Assignment |
Copy exactly the lines of the material below that run from the one containing "advantage of the" through the one containing "Constantinople, and the latter at Antioch.". Copy no other lines.

+++ Input data +++

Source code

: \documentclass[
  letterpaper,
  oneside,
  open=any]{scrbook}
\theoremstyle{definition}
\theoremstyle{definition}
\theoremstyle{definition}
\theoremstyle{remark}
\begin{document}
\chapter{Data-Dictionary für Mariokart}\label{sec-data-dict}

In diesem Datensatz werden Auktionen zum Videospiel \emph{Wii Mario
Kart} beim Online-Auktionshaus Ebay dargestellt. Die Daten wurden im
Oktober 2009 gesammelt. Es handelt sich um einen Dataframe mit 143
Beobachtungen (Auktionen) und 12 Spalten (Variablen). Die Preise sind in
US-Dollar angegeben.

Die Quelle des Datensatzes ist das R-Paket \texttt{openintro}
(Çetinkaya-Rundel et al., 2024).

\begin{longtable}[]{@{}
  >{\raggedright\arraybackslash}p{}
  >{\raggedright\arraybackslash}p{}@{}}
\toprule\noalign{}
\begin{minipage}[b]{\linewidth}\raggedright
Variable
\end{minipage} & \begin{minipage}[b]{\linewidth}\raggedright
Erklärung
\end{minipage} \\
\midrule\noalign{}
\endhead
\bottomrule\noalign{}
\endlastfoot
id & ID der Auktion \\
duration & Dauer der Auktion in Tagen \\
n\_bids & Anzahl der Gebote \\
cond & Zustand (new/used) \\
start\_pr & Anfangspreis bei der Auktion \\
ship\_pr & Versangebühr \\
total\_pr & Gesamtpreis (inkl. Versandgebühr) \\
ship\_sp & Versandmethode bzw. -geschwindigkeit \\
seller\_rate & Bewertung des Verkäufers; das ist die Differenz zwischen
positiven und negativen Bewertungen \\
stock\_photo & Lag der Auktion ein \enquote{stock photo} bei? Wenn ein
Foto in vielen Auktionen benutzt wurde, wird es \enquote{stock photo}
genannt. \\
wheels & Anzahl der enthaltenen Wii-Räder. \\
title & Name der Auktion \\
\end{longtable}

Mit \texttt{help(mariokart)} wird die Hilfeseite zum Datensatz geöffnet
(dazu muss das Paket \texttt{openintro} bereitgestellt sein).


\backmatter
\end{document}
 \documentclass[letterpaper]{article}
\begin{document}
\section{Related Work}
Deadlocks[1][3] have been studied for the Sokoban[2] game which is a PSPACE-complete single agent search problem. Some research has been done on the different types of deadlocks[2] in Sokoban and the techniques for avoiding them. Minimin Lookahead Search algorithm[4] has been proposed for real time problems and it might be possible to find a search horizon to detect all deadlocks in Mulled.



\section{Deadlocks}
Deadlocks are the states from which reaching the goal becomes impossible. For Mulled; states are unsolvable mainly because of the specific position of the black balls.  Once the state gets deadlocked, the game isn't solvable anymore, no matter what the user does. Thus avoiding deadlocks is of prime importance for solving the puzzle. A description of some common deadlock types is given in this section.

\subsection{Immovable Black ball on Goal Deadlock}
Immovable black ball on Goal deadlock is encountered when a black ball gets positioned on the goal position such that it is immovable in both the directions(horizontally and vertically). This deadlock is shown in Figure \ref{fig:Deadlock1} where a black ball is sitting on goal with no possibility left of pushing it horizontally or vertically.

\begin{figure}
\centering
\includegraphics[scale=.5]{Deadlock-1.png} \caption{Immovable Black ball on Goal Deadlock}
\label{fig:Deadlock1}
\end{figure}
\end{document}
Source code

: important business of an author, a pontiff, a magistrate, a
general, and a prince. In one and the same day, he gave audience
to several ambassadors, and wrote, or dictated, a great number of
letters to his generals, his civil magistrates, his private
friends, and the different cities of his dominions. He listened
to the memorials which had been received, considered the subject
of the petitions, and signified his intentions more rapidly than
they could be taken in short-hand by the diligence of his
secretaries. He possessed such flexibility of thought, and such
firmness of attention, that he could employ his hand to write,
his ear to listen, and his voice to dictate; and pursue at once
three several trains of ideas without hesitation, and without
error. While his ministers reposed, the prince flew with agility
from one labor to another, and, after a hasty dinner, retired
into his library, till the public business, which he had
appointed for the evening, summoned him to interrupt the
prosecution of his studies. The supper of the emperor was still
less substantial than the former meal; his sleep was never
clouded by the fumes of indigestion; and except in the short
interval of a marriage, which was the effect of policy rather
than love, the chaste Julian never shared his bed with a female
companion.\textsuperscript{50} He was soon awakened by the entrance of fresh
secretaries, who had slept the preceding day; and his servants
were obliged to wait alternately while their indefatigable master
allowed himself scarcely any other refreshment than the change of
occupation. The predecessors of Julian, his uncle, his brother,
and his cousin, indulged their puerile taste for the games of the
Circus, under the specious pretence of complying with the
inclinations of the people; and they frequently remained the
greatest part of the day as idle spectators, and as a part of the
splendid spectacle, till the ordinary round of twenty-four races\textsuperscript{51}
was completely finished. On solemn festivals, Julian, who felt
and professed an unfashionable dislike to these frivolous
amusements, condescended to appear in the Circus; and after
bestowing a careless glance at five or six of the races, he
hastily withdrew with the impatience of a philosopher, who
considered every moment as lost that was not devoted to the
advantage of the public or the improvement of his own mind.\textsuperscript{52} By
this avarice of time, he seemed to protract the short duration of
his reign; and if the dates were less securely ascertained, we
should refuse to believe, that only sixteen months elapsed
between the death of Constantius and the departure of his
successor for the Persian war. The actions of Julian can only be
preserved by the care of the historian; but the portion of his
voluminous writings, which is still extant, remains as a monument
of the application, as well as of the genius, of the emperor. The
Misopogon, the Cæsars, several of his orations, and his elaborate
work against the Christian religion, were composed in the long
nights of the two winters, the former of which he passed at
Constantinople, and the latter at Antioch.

+++
+++ Input data +++

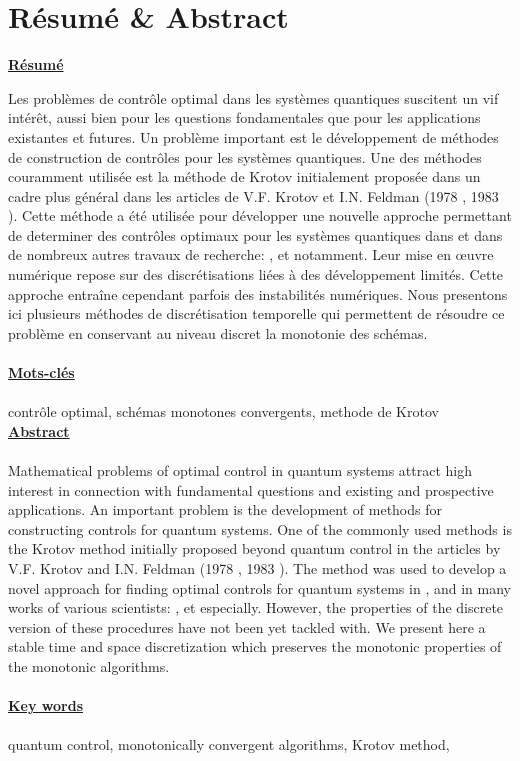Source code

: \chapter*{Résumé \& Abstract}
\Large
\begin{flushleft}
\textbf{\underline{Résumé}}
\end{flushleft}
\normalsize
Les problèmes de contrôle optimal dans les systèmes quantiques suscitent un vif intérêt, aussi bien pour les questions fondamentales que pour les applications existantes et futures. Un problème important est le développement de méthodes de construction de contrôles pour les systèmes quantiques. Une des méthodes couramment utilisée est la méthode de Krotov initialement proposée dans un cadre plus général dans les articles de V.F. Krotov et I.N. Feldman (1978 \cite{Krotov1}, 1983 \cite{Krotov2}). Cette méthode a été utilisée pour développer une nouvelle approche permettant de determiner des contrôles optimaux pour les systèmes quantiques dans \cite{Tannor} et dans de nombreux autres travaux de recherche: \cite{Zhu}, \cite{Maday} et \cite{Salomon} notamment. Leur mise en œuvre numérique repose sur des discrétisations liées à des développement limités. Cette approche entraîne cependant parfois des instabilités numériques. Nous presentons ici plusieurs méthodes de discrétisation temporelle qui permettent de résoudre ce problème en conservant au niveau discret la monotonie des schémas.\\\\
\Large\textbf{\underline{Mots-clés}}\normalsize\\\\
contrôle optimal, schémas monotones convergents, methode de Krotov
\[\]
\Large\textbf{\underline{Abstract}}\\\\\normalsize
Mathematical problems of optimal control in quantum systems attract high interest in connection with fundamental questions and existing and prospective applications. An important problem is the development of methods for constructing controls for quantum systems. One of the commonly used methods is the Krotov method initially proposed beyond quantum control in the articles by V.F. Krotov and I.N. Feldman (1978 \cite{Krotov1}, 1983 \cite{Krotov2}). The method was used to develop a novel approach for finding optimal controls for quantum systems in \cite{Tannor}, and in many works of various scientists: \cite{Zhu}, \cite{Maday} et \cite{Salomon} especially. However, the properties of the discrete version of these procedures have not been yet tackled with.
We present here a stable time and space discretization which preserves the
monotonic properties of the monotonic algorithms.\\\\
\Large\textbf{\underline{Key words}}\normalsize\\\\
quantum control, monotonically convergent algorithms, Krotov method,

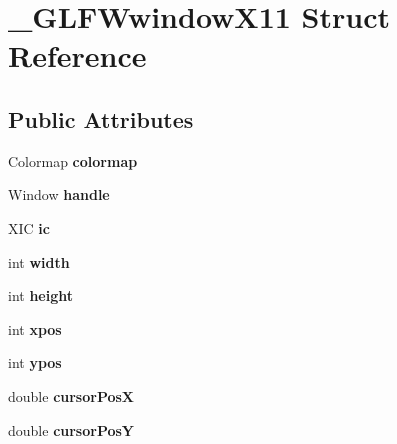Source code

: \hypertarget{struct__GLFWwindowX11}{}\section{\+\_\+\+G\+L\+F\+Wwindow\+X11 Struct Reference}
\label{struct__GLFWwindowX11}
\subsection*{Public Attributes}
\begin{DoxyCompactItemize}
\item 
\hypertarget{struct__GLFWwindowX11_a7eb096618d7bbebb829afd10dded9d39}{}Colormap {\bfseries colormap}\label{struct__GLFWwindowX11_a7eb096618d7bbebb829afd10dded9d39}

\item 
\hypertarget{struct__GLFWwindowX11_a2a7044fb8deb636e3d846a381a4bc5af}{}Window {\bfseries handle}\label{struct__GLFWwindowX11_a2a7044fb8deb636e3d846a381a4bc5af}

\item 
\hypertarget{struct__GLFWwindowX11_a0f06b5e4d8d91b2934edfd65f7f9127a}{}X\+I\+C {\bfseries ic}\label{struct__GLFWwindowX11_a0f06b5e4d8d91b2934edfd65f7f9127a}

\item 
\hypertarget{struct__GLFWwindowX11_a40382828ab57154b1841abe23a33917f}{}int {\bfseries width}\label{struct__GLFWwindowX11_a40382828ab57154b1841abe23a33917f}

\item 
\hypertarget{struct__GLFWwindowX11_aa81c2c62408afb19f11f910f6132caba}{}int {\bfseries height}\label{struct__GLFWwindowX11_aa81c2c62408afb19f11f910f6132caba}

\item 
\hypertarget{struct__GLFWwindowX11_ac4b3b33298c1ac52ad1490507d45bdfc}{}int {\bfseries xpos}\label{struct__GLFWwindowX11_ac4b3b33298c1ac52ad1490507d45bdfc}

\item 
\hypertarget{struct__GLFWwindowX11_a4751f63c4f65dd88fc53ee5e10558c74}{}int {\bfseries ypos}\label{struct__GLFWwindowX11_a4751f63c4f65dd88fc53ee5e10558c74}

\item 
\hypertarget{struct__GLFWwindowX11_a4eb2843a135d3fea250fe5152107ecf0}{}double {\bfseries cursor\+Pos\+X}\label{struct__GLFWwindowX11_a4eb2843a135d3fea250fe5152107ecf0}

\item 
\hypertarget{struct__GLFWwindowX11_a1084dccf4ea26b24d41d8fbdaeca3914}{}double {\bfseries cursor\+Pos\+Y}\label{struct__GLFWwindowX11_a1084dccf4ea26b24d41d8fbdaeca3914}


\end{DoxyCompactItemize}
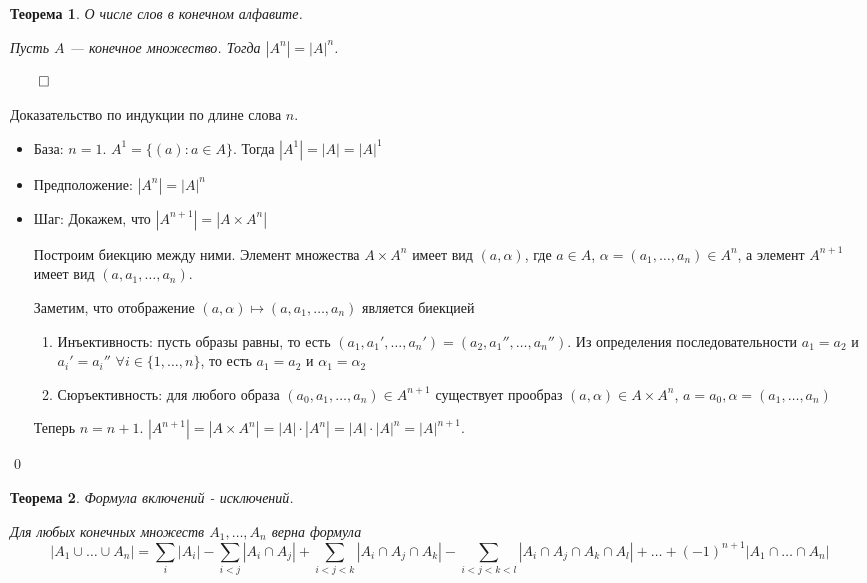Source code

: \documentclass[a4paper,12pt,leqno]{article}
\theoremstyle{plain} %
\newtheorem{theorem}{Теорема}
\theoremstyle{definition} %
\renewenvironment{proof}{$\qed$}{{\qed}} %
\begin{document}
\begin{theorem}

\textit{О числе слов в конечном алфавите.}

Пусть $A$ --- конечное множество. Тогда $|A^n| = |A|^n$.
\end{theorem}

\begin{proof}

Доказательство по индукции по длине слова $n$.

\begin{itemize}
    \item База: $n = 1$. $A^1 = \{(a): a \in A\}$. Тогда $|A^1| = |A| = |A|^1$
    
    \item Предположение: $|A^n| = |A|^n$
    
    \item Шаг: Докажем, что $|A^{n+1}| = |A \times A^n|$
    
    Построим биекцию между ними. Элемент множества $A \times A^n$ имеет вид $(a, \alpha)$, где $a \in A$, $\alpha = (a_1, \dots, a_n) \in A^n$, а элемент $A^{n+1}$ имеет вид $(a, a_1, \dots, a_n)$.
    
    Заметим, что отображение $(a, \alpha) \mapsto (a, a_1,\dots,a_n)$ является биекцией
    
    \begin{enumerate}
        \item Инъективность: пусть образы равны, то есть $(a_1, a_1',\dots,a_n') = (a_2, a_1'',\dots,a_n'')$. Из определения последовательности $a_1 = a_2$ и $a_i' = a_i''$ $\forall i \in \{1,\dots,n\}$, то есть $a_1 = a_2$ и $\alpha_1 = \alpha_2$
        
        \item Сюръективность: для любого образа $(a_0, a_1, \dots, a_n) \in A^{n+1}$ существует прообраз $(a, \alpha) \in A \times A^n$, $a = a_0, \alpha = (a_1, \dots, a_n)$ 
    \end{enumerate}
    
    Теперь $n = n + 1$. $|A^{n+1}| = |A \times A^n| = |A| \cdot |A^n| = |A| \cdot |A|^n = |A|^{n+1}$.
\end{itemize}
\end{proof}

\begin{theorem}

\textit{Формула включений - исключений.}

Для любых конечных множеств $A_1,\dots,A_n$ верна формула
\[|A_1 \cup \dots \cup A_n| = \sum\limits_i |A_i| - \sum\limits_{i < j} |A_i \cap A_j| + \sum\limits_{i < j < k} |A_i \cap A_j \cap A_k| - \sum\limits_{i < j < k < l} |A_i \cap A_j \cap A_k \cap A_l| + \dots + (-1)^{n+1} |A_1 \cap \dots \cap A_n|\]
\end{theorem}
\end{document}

+++
+++ Input data +++

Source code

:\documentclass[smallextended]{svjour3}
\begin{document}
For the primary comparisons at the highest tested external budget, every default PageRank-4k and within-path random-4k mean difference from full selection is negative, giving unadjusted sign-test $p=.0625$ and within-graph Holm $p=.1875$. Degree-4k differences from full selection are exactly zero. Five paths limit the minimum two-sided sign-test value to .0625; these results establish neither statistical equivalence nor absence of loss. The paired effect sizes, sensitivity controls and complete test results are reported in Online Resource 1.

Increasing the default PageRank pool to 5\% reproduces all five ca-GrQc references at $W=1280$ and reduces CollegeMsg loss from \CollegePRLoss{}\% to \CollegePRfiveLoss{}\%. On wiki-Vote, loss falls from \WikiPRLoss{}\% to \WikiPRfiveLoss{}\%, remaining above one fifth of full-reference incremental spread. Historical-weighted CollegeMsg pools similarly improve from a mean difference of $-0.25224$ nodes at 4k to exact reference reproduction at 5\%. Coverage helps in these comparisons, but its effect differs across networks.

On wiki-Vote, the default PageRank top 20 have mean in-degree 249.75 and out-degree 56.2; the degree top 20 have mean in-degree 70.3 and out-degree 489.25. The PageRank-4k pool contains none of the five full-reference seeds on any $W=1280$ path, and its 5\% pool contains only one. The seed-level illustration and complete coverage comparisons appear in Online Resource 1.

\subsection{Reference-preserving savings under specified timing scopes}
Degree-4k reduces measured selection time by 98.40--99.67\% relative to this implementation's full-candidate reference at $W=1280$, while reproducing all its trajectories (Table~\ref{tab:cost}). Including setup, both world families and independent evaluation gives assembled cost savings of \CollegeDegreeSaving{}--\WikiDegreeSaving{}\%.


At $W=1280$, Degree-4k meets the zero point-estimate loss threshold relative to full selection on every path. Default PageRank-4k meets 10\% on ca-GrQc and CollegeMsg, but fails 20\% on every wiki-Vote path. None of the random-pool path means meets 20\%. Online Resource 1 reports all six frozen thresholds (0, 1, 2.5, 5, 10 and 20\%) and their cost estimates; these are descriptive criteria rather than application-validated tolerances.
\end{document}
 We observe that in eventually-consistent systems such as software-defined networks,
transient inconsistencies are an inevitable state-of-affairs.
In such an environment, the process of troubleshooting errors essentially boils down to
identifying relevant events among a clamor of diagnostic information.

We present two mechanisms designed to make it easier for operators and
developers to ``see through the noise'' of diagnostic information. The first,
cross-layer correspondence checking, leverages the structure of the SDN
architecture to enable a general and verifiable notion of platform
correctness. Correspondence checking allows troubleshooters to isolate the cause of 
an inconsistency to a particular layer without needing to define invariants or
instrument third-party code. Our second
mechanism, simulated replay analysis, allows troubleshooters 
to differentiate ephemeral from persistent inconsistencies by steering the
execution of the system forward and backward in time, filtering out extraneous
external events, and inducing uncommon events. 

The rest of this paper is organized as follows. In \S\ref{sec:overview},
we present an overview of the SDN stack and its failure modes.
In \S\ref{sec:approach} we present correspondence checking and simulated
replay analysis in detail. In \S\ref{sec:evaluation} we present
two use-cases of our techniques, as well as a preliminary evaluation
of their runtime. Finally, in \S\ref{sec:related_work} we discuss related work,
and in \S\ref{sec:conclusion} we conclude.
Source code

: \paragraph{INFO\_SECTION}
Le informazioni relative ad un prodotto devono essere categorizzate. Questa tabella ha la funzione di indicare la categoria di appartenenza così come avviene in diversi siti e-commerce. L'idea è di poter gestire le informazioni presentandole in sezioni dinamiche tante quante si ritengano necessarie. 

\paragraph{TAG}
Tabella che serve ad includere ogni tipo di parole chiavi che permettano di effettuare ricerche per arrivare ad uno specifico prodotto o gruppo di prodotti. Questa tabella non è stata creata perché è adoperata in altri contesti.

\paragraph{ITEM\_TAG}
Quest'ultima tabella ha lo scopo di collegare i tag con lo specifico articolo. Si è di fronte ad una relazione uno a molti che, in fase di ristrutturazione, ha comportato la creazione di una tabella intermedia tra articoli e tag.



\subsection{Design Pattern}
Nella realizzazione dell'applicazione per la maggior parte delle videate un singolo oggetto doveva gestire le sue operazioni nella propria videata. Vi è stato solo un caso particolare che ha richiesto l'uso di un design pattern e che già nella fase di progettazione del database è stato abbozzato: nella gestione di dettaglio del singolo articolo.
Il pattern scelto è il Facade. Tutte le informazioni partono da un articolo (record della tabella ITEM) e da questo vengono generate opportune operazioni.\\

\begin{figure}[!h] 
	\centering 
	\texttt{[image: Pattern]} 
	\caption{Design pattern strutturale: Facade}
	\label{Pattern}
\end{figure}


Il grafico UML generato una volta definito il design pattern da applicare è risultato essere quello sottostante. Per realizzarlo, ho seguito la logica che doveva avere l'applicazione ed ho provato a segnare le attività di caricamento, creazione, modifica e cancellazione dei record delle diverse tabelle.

+++

Reply to the exercise |
advantage of the public or the improvement of his own mind.\textsuperscript{52} By
this avarice of time, he seemed to protract the short duration of
his reign; and if the dates were less securely ascertained, we
should refuse to believe, that only sixteen months elapsed
between the death of Constantius and the departure of his
successor for the Persian war. The actions of Julian can only be
preserved by the care of the historian; but the portion of his
voluminous writings, which is still extant, remains as a monument
of the application, as well as of the genius, of the emperor. The
Misopogon, the Cæsars, several of his orations, and his elaborate
work against the Christian religion, were composed in the long
nights of the two winters, the former of which he passed at
Constantinople, and the latter at Antioch.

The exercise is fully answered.